Пошли вместе. Ему хотелось говорить с ней как можно больше. Но вместо умных фраз, которыми он собирался её заинтересовать, он говорил о том, что многие одесские студенты даже и в жару носят Николаевские шинели, что юридический факультет самый лёгкий, и он жалеет, отчего не поступил на математический. В односложных ответах Нелли слышалось, что она рада встрече с ним, но в то же время она постоянно тревожно оглядывалась, точно боялась ещё кого-то встретить другого.

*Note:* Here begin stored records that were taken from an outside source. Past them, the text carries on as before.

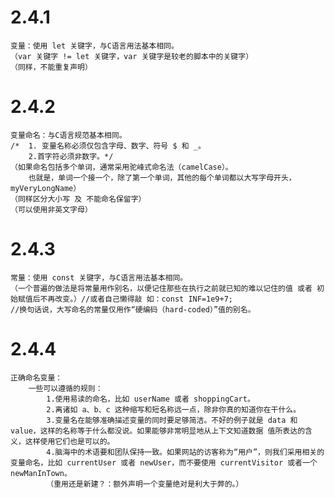 # 2.4.1
    变量：使用 let 关键字，与C语言用法基本相同。
    （var 关键字 != let 关键字，var 关键字是较老的脚本中的关键字）
    （同样，不能重复声明）
# 2.4.2
    变量命名：与C语言规范基本相同。
    /*  1. 变量名称必须仅包含字母、数字、符号 $ 和 _。 
        2.首字符必须非数字。*/
    （如果命名包括多个单词，通常采用驼峰式命名法（camelCase）。
        也就是，单词一个接一个，除了第一个单词，其他的每个单词都以大写字母开头，myVeryLongName）
    （同样区分大小写 及 不能命名保留字）
    （可以使用非英文字母）
# 2.4.3
    常量：使用 const 关键字，与C语言用法基本相同。
    （一个普遍的做法是将常量用作别名，以便记住那些在执行之前就已知的难以记住的值 或者 初始赋值后不再改变。）//或者自己懒得敲 如：const INF=1e9+7;
    //换句话说，大写命名的常量仅用作“硬编码（hard-coded）”值的别名。
# 2.4.4
    正确命名变量：
        一些可以遵循的规则：
            1.使用易读的命名，比如 userName 或者 shoppingCart。
            2.离诸如 a、b、c 这种缩写和短名称远一点，除非你真的知道你在干什么。
            3.变量名在能够准确描述变量的同时要足够简洁。不好的例子就是 data 和 value，这样的名称等于什么都没说。如果能够非常明显地从上下文知道数据 值所表达的含义，这样使用它们也是可以的。
            4.脑海中的术语要和团队保持一致。如果网站的访客称为“用户”，则我们采用相关的变量命名，比如 currentUser 或者 newUser，而不要使用 currentVisitor 或者一个 newManInTown。
            （重用还是新建？：额外声明一个变量绝对是利大于弊的。）

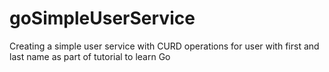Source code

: # goSimpleUserService
Creating a simple user service with CURD operations for user with first and last name as part of tutorial to learn Go
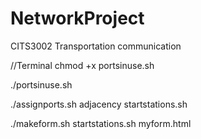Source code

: # NetworkProject
CITS3002 Transportation communication

//Terminal
chmod +x portsinuse.sh

./portsinuse.sh

./assignports.sh adjacency startstations.sh

./makeform.sh startstations.sh myform.html
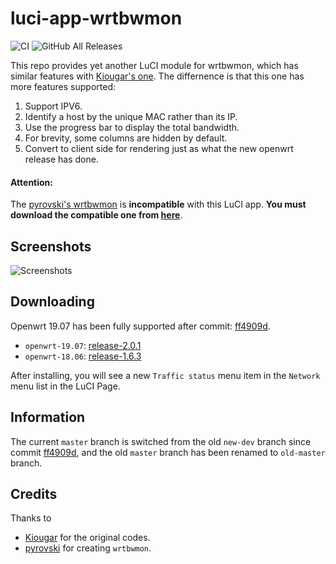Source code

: # luci-app-wrtbwmon

![CI](https://github.com/brvphoenix/luci-app-wrtbwmon/workflows/CI/badge.svg)
![GitHub All Releases](https://img.shields.io/github/downloads/brvphoenix/luci-app-wrtbwmon/total)

This repo provides yet another LuCI module for wrtbwmon, which has similar features with [Kiougar's one](https://github.com/Kiougar/luci-wrtbwmon). The differnence is that this one has more features supported:
1. Support IPV6.
1. Identify a host by the unique MAC rather than its IP.
1. Use the progress bar to display the total bandwidth.
1. For brevity, some columns are hidden by default.
1. Convert to client side for rendering just as what the new openwrt release has done.

#### Attention:
The [pyrovski's wrtbwmon](https://github.com/pyrovski/wrtbwmon) is **incompatible** with this LuCI app. **You must download the compatible one from [here](https://github.com/brvphoenix/wrtbwmon)**.

## Screenshots
![Screenshots](https://github.com/brvphoenix/luci-app-wrtbwmon/blob/master/screenshot.png?raw=true)

## Downloading
Openwrt 19.07 has been fully supported after commit: [ff4909d](https://github.com/brvphoenix/luci-app-wrtbwmon/tree/ff4909d8f5d06fee87f7ec5a365ac5dde6492130).

* `openwrt-19.07`: [release-2.0.1](https://github.com/brvphoenix/luci-app-wrtbwmon/releases/download/release-2.0.1/luci-app-wrtbwmon_2.0.1-1_all.ipk)
* `openwrt-18.06`: [release-1.6.3](https://github.com/brvphoenix/luci-app-wrtbwmon/releases/download/release-1.6.3/luci-app-wrtbwmon_1.6.3-1_all.ipk)

After installing, you will see a new `Traffic status` menu item  in the `Network` menu list in the LuCI Page.

## Information
The current `master` branch is switched from the old `new-dev` branch since commit [ff4909d](https://github.com/brvphoenix/luci-app-wrtbwmon/tree/ff4909d8f5d06fee87f7ec5a365ac5dde6492130), and the old `master` branch has been renamed to `old-master` branch.

## Credits
Thanks to
* [Kiougar](https://github.com/Kiougar/luci-wrtbwmon) for the original codes.
* [pyrovski](https://github.com/pyrovski) for creating `wrtbwmon`.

Возле станции трамвая пришлось обождать поезда, и Нелли, стесняясь, попросила, чтобы он не садился с нею в один вагон. Михайлов в знак согласия только грустно кивнул головой и потом спросил, откуда она возвращается. Нелли ответила, что с урока музыки, и сказала адрес профессора, у которого брала уроки. Михайлов снова повеселел и на прощание пожал её маленькую ручку с розовыми ногтями.

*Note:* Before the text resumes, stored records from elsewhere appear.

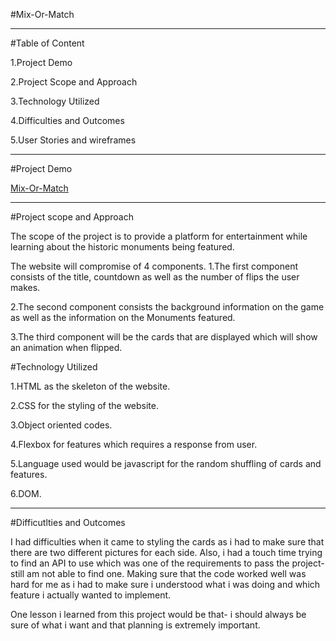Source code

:#Mix-Or-Match

--------

#Table of Content

1.Project Demo 

2.Project Scope and Approach

3.Technology Utilized 

4.Difficulties and Outcomes

5.User Stories and wireframes 

--------------

#Project Demo 

[Mix-Or-Match](https://github.com/Alysx-4/Mix-Or-Match)

--------------

#Project scope and Approach

The scope of the project is to provide a platform for entertainment while learning about the historic monuments being featured.


The website will compromise of 4 components.
1.The first component consists of the title, countdown as well as the number of flips the user makes. 

2.The second component consists the background information on the game as well as the information on the Monuments featured. 

3.The third component will be the cards that are displayed which will show an animation when flipped. 


#Technology Utilized

1.HTML as the skeleton of the website.

2.CSS for the styling of the website.

3.Object oriented codes.

4.Flexbox for  features which requires a response from user.

5.Language used would be javascript for the random shuffling of cards and features. 

6.DOM.

-----------------------------------

#Difficutlties and Outcomes 

I had difficulties when it came to styling the cards as i had to make sure that there are two different pictures for each side. Also, i had a touch time trying to find an API to use which was one of the requirements to pass the project-still am not able to find one. 
Making sure that the code worked well was hard for me as i had to make sure i understood what i was doing and which feature i actually wanted to implement. 

One lesson i learned from this project would be that- i should always be sure of what i want and that planning is extremely important. 
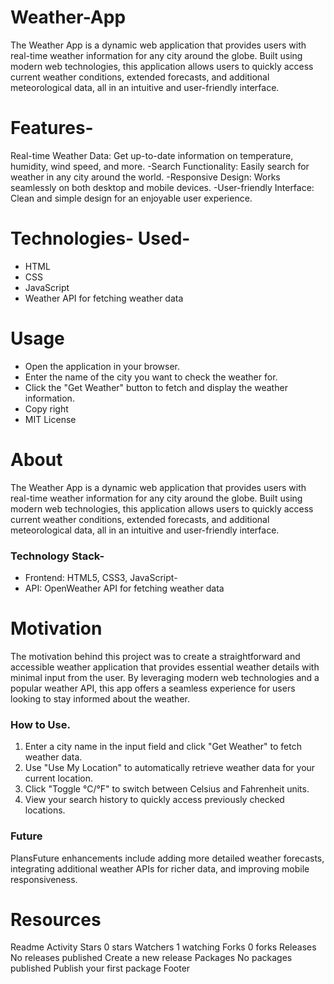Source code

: # Weather-App
The Weather App is a dynamic web application that provides users with real-time weather information for any city around the globe. Built using modern web technologies, this application allows users to quickly access current weather conditions, extended forecasts, and additional meteorological data, all in an intuitive and user-friendly interface.

# Features-
Real-time Weather Data: Get up-to-date information on temperature, humidity, wind speed, and more. -Search Functionality: Easily search for weather in any city around the world. -Responsive Design: Works seamlessly on both desktop and mobile devices. -User-friendly Interface: Clean and simple design for an enjoyable user experience.

# Technologies- Used-
- HTML
- CSS
- JavaScript
- Weather API for fetching weather data

# Usage
- Open the application in your browser.
- Enter the name of the city you want to check the weather for.
- Click the "Get Weather" button to fetch and display the weather information.
- Copy right
- MIT License

# About
The Weather App is a dynamic web application that provides users with real-time weather information for any city around the globe. Built using modern web technologies, this application allows users to quickly access current weather conditions, extended forecasts, and additional meteorological data, all in an intuitive and user-friendly interface.

### Technology Stack- 
- Frontend: HTML5, CSS3, JavaScript- 
- API: OpenWeather API for fetching weather data

# Motivation
The motivation behind this project was to create a straightforward and accessible weather application that provides essential weather details with minimal input from the user. By leveraging modern web technologies and a popular weather API, this app offers a seamless experience for users looking to stay informed about the weather.

### How to Use. 
1. Enter a city name in the input field and click "Get Weather" to fetch weather data.
2. Use "Use My Location" to automatically retrieve weather data for your current location.
3. Click "Toggle °C/°F" to switch between Celsius and Fahrenheit units.
4. View your search history to quickly access previously checked locations.

### Future 
PlansFuture enhancements include adding more detailed weather forecasts, integrating additional weather APIs for richer data, and improving mobile responsiveness.

# Resources
 Readme
 Activity
Stars
 0 stars
Watchers
 1 watching
Forks
 0 forks
Releases
No releases published
Create a new release
Packages
No packages published
Publish your first package
Footer
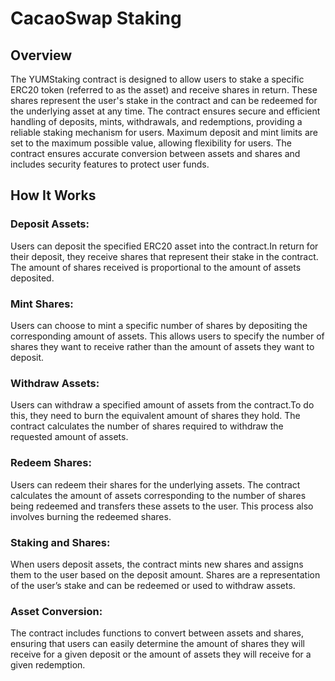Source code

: # CacaoSwap Staking

## Overview

The YUMStaking contract is designed to allow users to stake a specific ERC20 token (referred to as the asset) and receive shares in return. These shares represent the user's stake in the contract and can be redeemed for the underlying asset at any time. The contract ensures secure and efficient handling of deposits, mints, withdrawals, and redemptions, providing a reliable staking mechanism for users. Maximum deposit and mint limits are set to the maximum possible value, allowing flexibility for users. The contract ensures accurate conversion between assets and shares and includes security features to protect user funds.

## How It Works

### Deposit Assets:

Users can deposit the specified ERC20 asset into the contract.In return for their deposit, they receive shares that represent their stake in the contract. The amount of shares received is proportional to the amount of assets deposited.

### Mint Shares:

Users can choose to mint a specific number of shares by depositing the corresponding amount of assets. This allows users to specify the number of shares they want to receive rather than the amount of assets they want to deposit.

### Withdraw Assets:

Users can withdraw a specified amount of assets from the contract.To do this, they need to burn the equivalent amount of shares they hold. The contract calculates the number of shares required to withdraw the requested amount of assets.

### Redeem Shares:

Users can redeem their shares for the underlying assets. The contract calculates the amount of assets corresponding to the number of shares being redeemed and transfers these assets to the user. This process also involves burning the redeemed shares.

### Staking and Shares:

When users deposit assets, the contract mints new shares and assigns them to the user based on the deposit amount.
Shares are a representation of the user’s stake and can be redeemed or used to withdraw assets.

### Asset Conversion:

The contract includes functions to convert between assets and shares, ensuring that users can easily determine the amount of shares they will receive for a given deposit or the amount of assets they will receive for a given redemption.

Через два дня, в субботу, он пошёл к дому, где жил профессор, и у подъезда дождался, пока выйдет Нелли.
Увидав его, она покраснела и сказала:
— Я знала, что сегодня увижу вас.
Разговаривали уже свободнее, и Нелли рассказала, как она проводить день, какие у неё хорошие отношения с матерью, но ничего не упомянула об отце. Михайлов говорил о себе и о своей предыдущей жизни, в большинстве случаев свободной и пустой, которая его не удовлетворяет. И было в этих простых разговорах что-то хорошее и не шаблонное, и ему казалось невозможным говорить так с какой-нибудь другой барышней. Иногда на станции трамвая он молча смотрел на грациозную фигурку сидевшей возле него Нелли и думал: «Ты — необыкновенная, хорошая, чистая девушка, но наступит время, когда жизнь тебя сделает самой обыкновенной. Какие бы ты умные слова ни говорила, но ты — женщина, и рано или поздно будешь принадлежать какому-нибудь пошляку, и будешь считать себя в его объятиях самой счастливой», — и Михайлову делалось грустно.
Встречались каждую среду и субботу, хотя и не условливались об этом. Так же без слов Михайлову было ясно, что бывать у родителей Нелли нельзя, и что её отец и мать очень не любят русских.
Нелли стала ему часто сниться, и теперь он мысленно разделял все дни на интересные — среды и субботы и остальные, скучные, в которые не знал, куда себя девать.